GN: I think putting on The International interests us a lot. I think building the technology that you need to run a tournament like this interests us a lot, especially as we move that into Steamworks. So there are clearly some really valuable things.

Suddenly MOBA is a genre, right? Though I don't know if you guys consider Dota 2 MOBA -- that's what [League of Legends developer] Riot calls it.

GN: We usually call it an "action RTS", just because that seems to make a lot of sense to customers. If you say that, they have a pretty good idea what you're talking about. I don't even know what MOBA stands for.

Multiplayer Online Battle Arena.

EJ: I knew that!

GN: I didn't.

EK But yeah, naming your genre, especially a young one, is just tool to kind of help explain to customers what kind of game you have.

GN: I also like the acronym for ARTS -- Action RTS.

That's more charming, I think.

GN: I don't think the name of the genre matters -- as long as customers know what you're talking about.

No it doesn't, but the rise of the genre matters, I think.

GN: Yeah, and I think it's great. I mean, I personally am a fan of these kinds of games, so it's great, as more people are trying out different ideas to move it forward.
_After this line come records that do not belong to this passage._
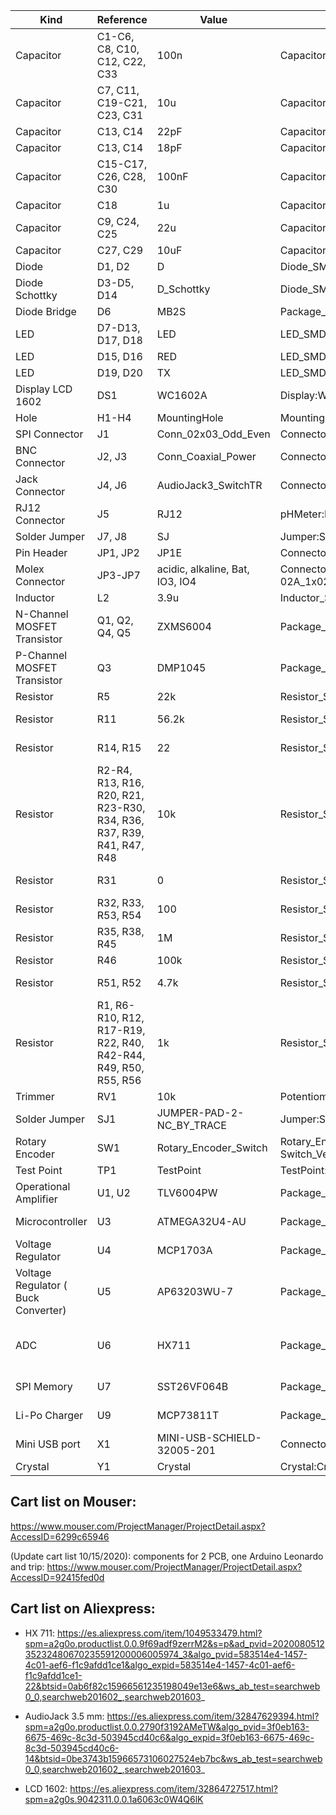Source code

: | Kind                                | Reference                                                             | Value                      | Footprint                                                      | Datasheet                                                                                                                                         | Qty | Mouser Part |
| ----------------------------------- | --------------------------------------------------------------------- | -------------------------- | -------------------------------------------------------------- | ------------------------------------------------------------------------------------------------------------------------------------------------- | --- | - |
| Capacitor                           | C1-C6, C8, C10, C12, C22, C33                                         | 100n                       | Capacitor_SMD:C_0805_2012Metric_Pad1.15x1.40mm_HandSolder      | ~                                                                                                                                                 | 11  | https://www.mouser.com/ProductDetail/Wurth-Elektronik/885012207072?qs=0KOYDY2FL28rQMV4504TxA%3D%3D |
| Capacitor                           | C7, C11, C19-C21, C23, C31                                            | 10u                        | Capacitor_SMD:C_0805_2012Metric_Pad1.15x1.40mm_HandSolder      | ~                                                                                                                                                 | 7   | https://www.mouser.com/ProductDetail/KEMET/C0805C106K4PAC?qs=ycRbFa0SLRSeiuGXvc4bRQ%3D%3D |
| Capacitor                           | C13, C14                                                              | 22pF                       | Capacitor_SMD:C_0805_2012Metric_Pad1.15x1.40mm_HandSolder      | ~                                                                                                                                                 | 2   | https://www.mouser.com/ProductDetail/KEMET/C0805C220K5HACTU?qs=W0yvOO0ixfEHOdsIsVM%2FuQ%3D%3D |
| Capacitor                           | C13, C14                                                              | 18pF                       | Capacitor_SMD:C_0805_2012Metric_Pad1.15x1.40mm_HandSolder      | ~                                                                                                                                                 | 2   | https://www.mouser.com/ProductDetail/KEMET/C0805C180K5HACTU?qs=W0yvOO0ixfF9BHX%2Fb%2Fp2DA%3D%3D |
| Capacitor                           | C15-C17, C26, C28, C30                                                | 100nF                      | Capacitor_SMD:C_0805_2012Metric_Pad1.15x1.40mm_HandSolder      | ~                                                                                                                                                 | 7   | https://www.mouser.com/ProductDetail/Wurth-Elektronik/885012207072?qs=0KOYDY2FL28rQMV4504TxA%3D%3D |
| Capacitor                           | C18                                            | 1u                        | Capacitor_SMD:C_0805_2012Metric_Pad1.15x1.40mm_HandSolder      | ~                                                                                                                                                 | 1   | https://www.mouser.com/ProductDetail/KEMET/C0805C105K4RACTU?qs=yrVqjCObULOefkidH6lLLQ%3D%3D |
| Capacitor                           | C9, C24, C25                                                          | 22u                        | Capacitor_SMD:C_0805_2012Metric_Pad1.15x1.40mm_HandSolder      | ~                                                                                                                                                 | 3   | https://www.mouser.com/ProductDetail/KEMET/C0805C226M9PACTU?qs=kHCDrmfBqSBqL0rvXoCXnA%3D%3D |
| Capacitor                           | C27, C29                                                              | 10uF                       | Capacitor_SMD:C_0805_2012Metric_Pad1.15x1.40mm_HandSolder      | ~                                                                                                                                                 | 2   | https://www.mouser.com/ProductDetail/KEMET/C0805C106K4PAC?qs=ycRbFa0SLRSeiuGXvc4bRQ%3D%3D |
| Diode                               | D1, D2                                                                | D                          | Diode_SMD:D_SOD-123                                            | ~                                                                                                                                                 | 2   | https://www.mouser.com/ProductDetail/Diodes-Incorporated/1N4148W-7-F?qs=LHX0FizJzg7Ae9ZM8LTAWw%3D%3D |
| Diode Schottky                      | D3-D5, D14                                                            | D_Schottky                 | Diode_SMD:D_SOD-123                                            | ~                                                                                                                                                 | 4   | https://www.mouser.com/ProductDetail/ON-Semiconductor/MBR0520LT1G?qs=3JMERSakebqBWTiPUQp0nw%3D%3D |
| Diode Bridge                        | D6                                                                    | MB2S                       | Package_TO_SOT_SMD:TO-269AA                                    | http://www.vishay.com/docs/88661/mb2s.pdf                                                                                                         | 1   | https://www.mouser.com/ProductDetail/Vishay-Semiconductors/MB2S-E3-80?qs=NyKJzQ80QAyhwMFYOlEGvA%3D%3D |
| LED                                 | D7-D13, D17, D18                                                      | LED                        | LED_SMD:LED_0805_2012Metric_Pad1.15x1.40mm_HandSolder          | ~                                                                                                                                                 | 9   | https://www.mouser.com/ProductDetail/Wurth-Elektronik/150080BS75000?qs=2kOmHSv6VfT2tBo3UPVqAQ%3D%3D |
| LED                                 | D15, D16                                                              | RED                        | LED_SMD:LED_0805_2012Metric_Pad1.15x1.40mm_HandSolder          | ~                                                                                                                                                 | 2   | https://www.mouser.com/ProductDetail/Wurth-Elektronik/150080RS75000?qs=LlUlMxKIyB2jdCo7bnfgew%3D%3D |
| LED                                 | D19, D20                                                              | TX                         | LED_SMD:LED_0805_2012Metric_Pad1.15x1.40mm_HandSolder          | ~                                                                                                                                                 | 2   | https://www.mouser.com/ProductDetail/Wurth-Elektronik/150080YS75000?qs=LlUlMxKIyB3k0fZGrDMI2w%3D%3D |
| Display LCD 1602                    | DS1                                                                   | WC1602A                    | Display:WC1602A                                                | http://www.wincomlcd.com/pdf/WC1602A-SFYLYHTC06.pdf                                                                                               | 1   | Not found on Mouser
| Hole                                | H1-H4                                                                 | MountingHole               | MountingHole:MountingHole_3.2mm_M3                             | ~                                                                                                                                                 | 4   | N/A
| SPI Connector                       | J1                                                                    | Conn_02x03_Odd_Even        | Connector:Tag-Connect_TC2030-IDC-NL_2x03_P1.27mm_Vertical      | ~                                                                                                                                                 | 1   | N/A
| BNC Connector                       | J2, J3                                                                | Conn_Coaxial_Power         | Connector_Coaxial:BNC_TEConnectivity_1478204_Vertical          | ~                                                                                                                                                 | 2   | https://www.mouser.com/ProductDetail/571-5-1634506-2 |
| Jack Connector                      | J4, J6                                                                | AudioJack3_SwitchTR        | Connector_Audio:Jack_3.5mm_Ledino_KB3SPRS_Horizontal           | ~                                                                                                                                                 | 2   | Not found on Mouser
| RJ12 Connector                      | J5                                                                    | RJ12                       | pHMeter:E5566-Q0LK22-L                                         | ~                                                                                                                                                 | 1   | https://www.mouser.com/ProductDetail/Pulse-Electronics/E5566-Q0LK22-L?qs=%2Fha2pyFaduj%252B%2F1mulJHXWMmHQl2zT2RI86Qsnf%252B7%252ByQ4jR7soZobZQ%3D%3D |
| Solder Jumper                       | J7, J8                                                                | SJ                         | Jumper:SolderJumper-2_P1.3mm_Open_RoundedPad1.0x1.5mm          | ~                                                                                                                                                 | 2   | N/A
| Pin Header                          | JP1, JP2                                                              | JP1E                       | Connector_PinHeader_2.54mm:PinHeader_1x02_P2.54mm_Vertical     | ~                                                                                                                                                 | 2   | https://www.mouser.com/ProductDetail/Molex/22-28-4020?qs=d9fIA1aNikTifpx8PDmVSA%3D%3D |
| Molex Connector                     | JP3-JP7                                                                   | acidic, alkaline, Bat, IO3, IO4                     | Connector_Molex:Molex_KK-254_AE-6410-02A_1x02_P2.54mm_Vertical | ~                                                                                                                                                 | 5   | https://www.mouser.com/ProductDetail/Molex/22-23-2023?qs=52ipEG6BoUHegR7NRmymbQ%3D%3D |
| Inductor                            | L2                                                                    | 3.9u                       | Inductor_SMD:L_TDK_SLF6028                                     | ~                                                                                                                                                 | 1   | https://www.mouser.com/ProductDetail/652-SDR0403-3R9ML |
| N-Channel MOSFET Transistor         | Q1, Q2, Q4, Q5                                                        | ZXMS6004                   | Package_TO_SOT_SMD:SOT-23                                      | https://www.diodes.com/assets/Datasheets/ZXMS6004FF.pdf                                                                                           | 4   | https://www.mouser.com/ProductDetail/Diodes-Incorporated/ZXMS6004FFTA?qs=ZlI2OkmkO%252BTobBFqx%2FnrUg%3D%3D |
| P-Channel MOSFET Transistor         | Q3                                                                    | DMP1045                    | Package_TO_SOT_SMD:SOT-23                                      | https://www.diodes.com/assets/Datasheets/DMP1045U.pdf                                                                                             | 1   | https://www.mouser.com/ProductDetail/621-DMP1045UQ-7 |
| Resistor                            | R5                                                                    | 22k                        | Resistor_SMD:R_0805_2012Metric_Pad1.15x1.40mm_HandSolder       | ~                                                                                                                                                 | 1   | https://www.mouser.com/ProductDetail/Vishay-Dale/CRCW080522K0FKEA?qs=sGAEpiMZZMtlubZbdhIBICPIlTSgfah7EFuAciI9i5E%3D |
| Resistor                            | R11                                                                   | 56.2k                      | Resistor_SMD:R_0805_2012Metric_Pad1.15x1.40mm_HandSolder       | ~                                                                                                                                                 | 1   | https://www.mouser.com/ProductDetail/Vishay-Dale/CRCW08052K00FKEAC?qs=sGAEpiMZZMtlubZbdhIBIIZe04wfiaJWHmrrfPOHGn8%3D |
| Resistor                            | R14, R15                                                              | 22                         | Resistor_SMD:R_0805_2012Metric_Pad1.15x1.40mm_HandSolder       | ~                                                                                                                                                 | 2   | https://www.mouser.com/ProductDetail/KOA-Speer/RK73H2ATTD22R0F?qs=sGAEpiMZZMtlubZbdhIBIE2QA7%252BZSsthZQHddLRUcV4%3D |
| Resistor                            | R2-R4, R13, R16, R20, R21, R23-R30, R34, R36, R37, R39, R41, R47, R48 | 10k                        | Resistor_SMD:R_0805_2012Metric_Pad1.15x1.40mm_HandSolder       | ~                                                                                                                                                 | 22  | https://www.mouser.com/ProductDetail/Vishay-Dale/CRCW080510K0FKEAC?qs=sGAEpiMZZMtlubZbdhIBIIZe04wfiaJWcT48uZO055s%3D |
| Resistor                            | R31                                                                   | 0                          | Resistor_SMD:R_0805_2012Metric_Pad1.15x1.40mm_HandSolder       | ~                                                                                                                                                 | 1   | https://www.mouser.com/ProductDetail/Vishay-Draloric/RCA08050000ZSEA?qs=sGAEpiMZZMtlubZbdhIBINC8FbM7HMT5j%2Fvbinb3Dv4%3D |
| Resistor                            | R32, R33, R53, R54                                                    | 100                        | Resistor_SMD:R_0805_2012Metric_Pad1.15x1.40mm_HandSolder       | ...                                                                                                                                               | 4   | https://www.mouser.com/ProductDetail/KOA-Speer/RK73H2ATTD1000F?qs=sGAEpiMZZMtlubZbdhIBIACw5nXnbbu%2F7qB6cb%2Fg29g%3D |
| Resistor                            | R35, R38, R45                                                         | 1M                         | Resistor_SMD:R_0805_2012Metric_Pad1.15x1.40mm_HandSolder       | ~                                                                                                                                                 | 3   | https://www.mouser.com/ProductDetail/Vishay-Dale/CRCW08051M00FKEAC?qs=sGAEpiMZZMtlubZbdhIBIIZe04wfiaJWumBK5p1HGl0%3D |
| Resistor                            | R46                                                                   | 100k                       | Resistor_SMD:R_0805_2012Metric_Pad1.15x1.40mm_HandSolder       | ~                                                                                                                                                 | 1   | https://www.mouser.com/ProductDetail/71-CRCW0805100KJNEAC |
| Resistor                            | R51, R52                                                              | 4.7k                       | Resistor_SMD:R_0805_2012Metric_Pad1.15x1.40mm_HandSolder       | ~                                                                                                                                                 | 2   | https://www.mouser.com/ProductDetail/Vishay-Dale/CRCW08054K70FKEA?qs=sGAEpiMZZMvdGkrng054txEw7b1YnvGuPN5czM2Dtwg%3D |
| Resistor                            | R1, R6-R10, R12, R17-R19, R22, R40, R42-R44, R49, R50, R55, R56       | 1k                         | Resistor_SMD:R_0805_2012Metric_Pad1.15x1.40mm_HandSolder       | ~                                                                                                                                                 | 19  | https://www.mouser.com/ProductDetail/KOA-Speer/RK73H2ATTD1001F?qs=sGAEpiMZZMtlubZbdhIBIHMXi0pPDQ96wRIUy6HwZNc%3D |
| Trimmer                             | RV1                                                                   | 10k                        | Potentiometer_THT:Potentiometer_Bourns_3339S_Horizontal        | ~                                                                                                                                                 | 1   | https://www.mouser.com/ProductDetail/652-3362P-1-103LF |
| Solder Jumper                       | SJ1                                                                   | JUMPER-PAD-2-NC_BY_TRACE   | Jumper:SolderJumper-2_P1.3mm_Open_RoundedPad1.0x1.5mm          | ~                                                                                                                                                 | 1   | N/A |
| Rotary Encoder                      | SW1                                                                   | Rotary_Encoder_Switch      | Rotary_Encoder:RotaryEncoder_Alps_EC11E-Switch_Vertical_H20mm  | ~                                                                                                                                                 | 1   | https://www.mouser.com/ProductDetail/ALPS/EC11E15244G1?qs=YMSFtX0bdJDiV4LBO61anw%3D%3D |
| Test Point                          | TP1                                                                   | TestPoint                  | TestPoint:TestPoint_Pad_D1.0mm                                 | ~                                                                                                                                                 | 1   | N/A |
| Operational Amplifier               | U1, U2                                                                | TLV6004PW                  | Package_SO:TSSOP-14_4.4x5mm_P0.65mm                            | http://www.ti.com/lit/ds/symlink/tlv9004.pdf                                                                                                      | 2   | https://www.mouser.com/ProductDetail/Texas-Instruments/TLV6004IPWR?qs=%2Fha2pyFadugXCo6hf40wtNZcfHAzWY7ZHrMibUaqRas%3D |
| Microcontroller                     | U3                                                                    | ATMEGA32U4-AU              | Package_QFP:TQFP-44_10x10mm_P0.8mm                             | http://ww1.microchip.com/downloads/en/DeviceDoc/Atmel-7766-8-bit-AVR-ATmega16U4-32U4_Datasheet.pdf                                                | 1   | https://www.mouser.com/ProductDetail/Microchip-Technology-Atmel/ATMEGA32U4RC-AU?qs=7AReRZHh%2FSt%252BRqfzkW8%2FkA%3D%3D |
| Voltage Regulator                   | U4                                                                    | MCP1703A                   | Package_TO_SOT_SMD:SOT-23                                      | http://ww1.microchip.com/downloads/en/DeviceDoc/20005122B.pdf                                                                                     | 1   | https://www.mouser.com/ProductDetail/Microchip-Technology/MCP1703AT-5002E-CB?qs=PZkJWYMe7lfGlNu7PCEqfg%3D%3D |
| Voltage Regulator ( Buck Converter) | U5                                                                    | AP63203WU-7                | Package_TO_SOT_SMD:TSOT-23-6                                   | https://www.diodes.com/assets/Datasheets/AP65111A.pdf                                                                                             | 1   | https://www.mouser.com/ProductDetail/Diodes-Incorporated/AP63203WU-7?qs=u16ybLDytRZ1JqxbuLkMJw%3D%3D |
| ADC                                 | U6                                                                    | HX711                      | Package_SO:SOIC-16_3.9x9.9mm_P1.27mm                           | https://components101.com/sites/default/files/component_datasheet/HX711%20Datasheet.pdf                                                           | 1   | No available on Mouser. Aliexpress: https://es.aliexpress.com/item/1049533479.html?spm=a2g0o.productlist.0.0.9f69adf9zerrM2&s=p&ad_pvid=202008051235232480670235591200006005974_3&algo_pvid=583514e4-1457-4c01-aef6-f1c9afdd1ce1&algo_expid=583514e4-1457-4c01-aef6-f1c9afdd1ce1-22&btsid=0ab6f82c15966561235198049e13e6&ws_ab_test=searchweb0_0,searchweb201602_,searchweb201603_
| SPI Memory                          | U7                                                                    | SST26VF064B                | Package_SO:SOIJ-8_5.3x5.3mm_P1.27mm                            | http://ww1.microchip.com/downloads/en/DeviceDoc/SST26VF064B-SST26VF064BA-2.5V-3.0V-64-Mbit-Serial-Quad-IO-Flash-Memory-Data-Sheet-DS20005119J.pdf | 1   | https://www.mouser.com/ProductDetail/Microchip-Technology/SST26VF064B-104I-SM?qs=wzzOUr4NhYqqlRLwOxpHxA%3D%3D |
| Li-Po Charger                       | U9                                                                    | MCP73811T                  | Package_TO_SOT_SMD:SOT-23-5                                    | http://ww1.microchip.com/downloads/en/DeviceDoc/22036b.pdf                                                                                        | 1   | https://www.mouser.com/ProductDetail/Microchip-Technology/MCP73811T-420I-OT?qs=%2Fha2pyFaduhd8ARgo2W%252BwFSVRj5n4YHJgdCuOs33hPg%3D |
| Mini USB port                       | X1                                                                    | MINI-USB-SCHIELD-32005-201 | Connector_USB:USB_Mini-B_Lumberg_2486_01_Horizontal            | ~                                                                                                                                                 | 1   | https://www.mouser.com/ProductDetail/Molex/67503-1020?qs=7zcQ9RRVJlhHWuXYKEhKMg%3D%3D |
| Crystal                             | Y1                                                                    | Crystal                    | Crystal:Crystal_SMD_0603-2Pin_6.0x3.5mm_HandSoldering          | ~                                                                                                                                                 | 1   | https://www.mouser.com/ProductDetail/ECS/ECS-080-18-23G-JGN-TR?qs=HXFqYaX1Q2w96I4MjMnYbA%3D%3D |

## Cart list on Mouser:
https://www.mouser.com/ProjectManager/ProjectDetail.aspx?AccessID=6299c65946

(Update cart list 10/15/2020): components for 2 PCB, one Arduino Leonardo and trip:
https://www.mouser.com/ProjectManager/ProjectDetail.aspx?AccessID=92415fed0d 

## Cart list on Aliexpress:

- HX 711: https://es.aliexpress.com/item/1049533479.html?spm=a2g0o.productlist.0.0.9f69adf9zerrM2&s=p&ad_pvid=202008051235232480670235591200006005974_3&algo_pvid=583514e4-1457-4c01-aef6-f1c9afdd1ce1&algo_expid=583514e4-1457-4c01-aef6-f1c9afdd1ce1-22&btsid=0ab6f82c15966561235198049e13e6&ws_ab_test=searchweb0_0,searchweb201602_,searchweb201603_

- AudioJack 3.5 mm: https://es.aliexpress.com/item/32847629394.html?spm=a2g0o.productlist.0.0.2790f3192AMeTW&algo_pvid=3f0eb163-6675-469c-8c3d-503945cd40c6&algo_expid=3f0eb163-6675-469c-8c3d-503945cd40c6-14&btsid=0be3743b15966573106027524eb7bc&ws_ab_test=searchweb0_0,searchweb201602_,searchweb201603_

- LCD 1602: https://es.aliexpress.com/item/32864727517.html?spm=a2g0s.9042311.0.0.1a6063c0W4Q6lK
Whether or not you do decide to go free-to-play with this, you've been pretty public about the positive side of free-to-play. Do you see that as the way forward, or is it just going to be a project-to-project kind of decision?

GN: I think for each project and for each community you need to do what's right, and I don't believe that there's a one-size-fits-all strategy. All of this stuff changes -- what makes sense today, what makes sense five years from now... There are too many times over the years where everybody in the industry says, "Well, that's it -- we're all going to be doing this."

EJ: We've figured it out; it's over.

GN: I'm still trying to recover from the "everything is going to be an MMORPG, and everybody else will die", or "everything is going to be a Facebook game." So I just think the key thing is to think about your customers, think about how they're going to participate in the community, what are the different ways they create value, and make sure those pieces are all linked together.

Do you think that certain things are going to be squeezed out of relevance? Single player retail games, anything like that?

GN: You always end up looking so stupid any time you make those predictions, right? Because all you're doing is guaranteeing that you're going to be embarrassed two years later when you have that quote read back to you. So I'm pretty sure that we're not doing a lot of 2D games. Although you have FarmVille! They'd probably argue that it's not a 2D game.

Speaking of having your quotes read back to you...

EJ: Uh oh, here it comes!

You were pretty adamantly, initially...

GN: I blame Erik!

...not into the PlayStation 3, but then you came in and ended up putting Steam on Portal 2 to an extent. Were you happy with how that went, in the end?

GN: Yeah! Well, and more in particular, I'm happy with what the customers are telling us, and our Portal 2 customers on the PlayStation 3 are really happy. So I feel good about that.

Do you think they're happier than your Portal 2 customers on the Xbox 360?

GN: I think that they're going to be more happy in the future as we take advantage of the capabilities that we have on the PlayStation 3 that we don't have on the 360.

It definitely seems that Sony is more willing to allow those things.

GN: I think that Sony's made a really smart set of decisions about their approach, and that they'll continue to garner more and more benefits from that approach going forward.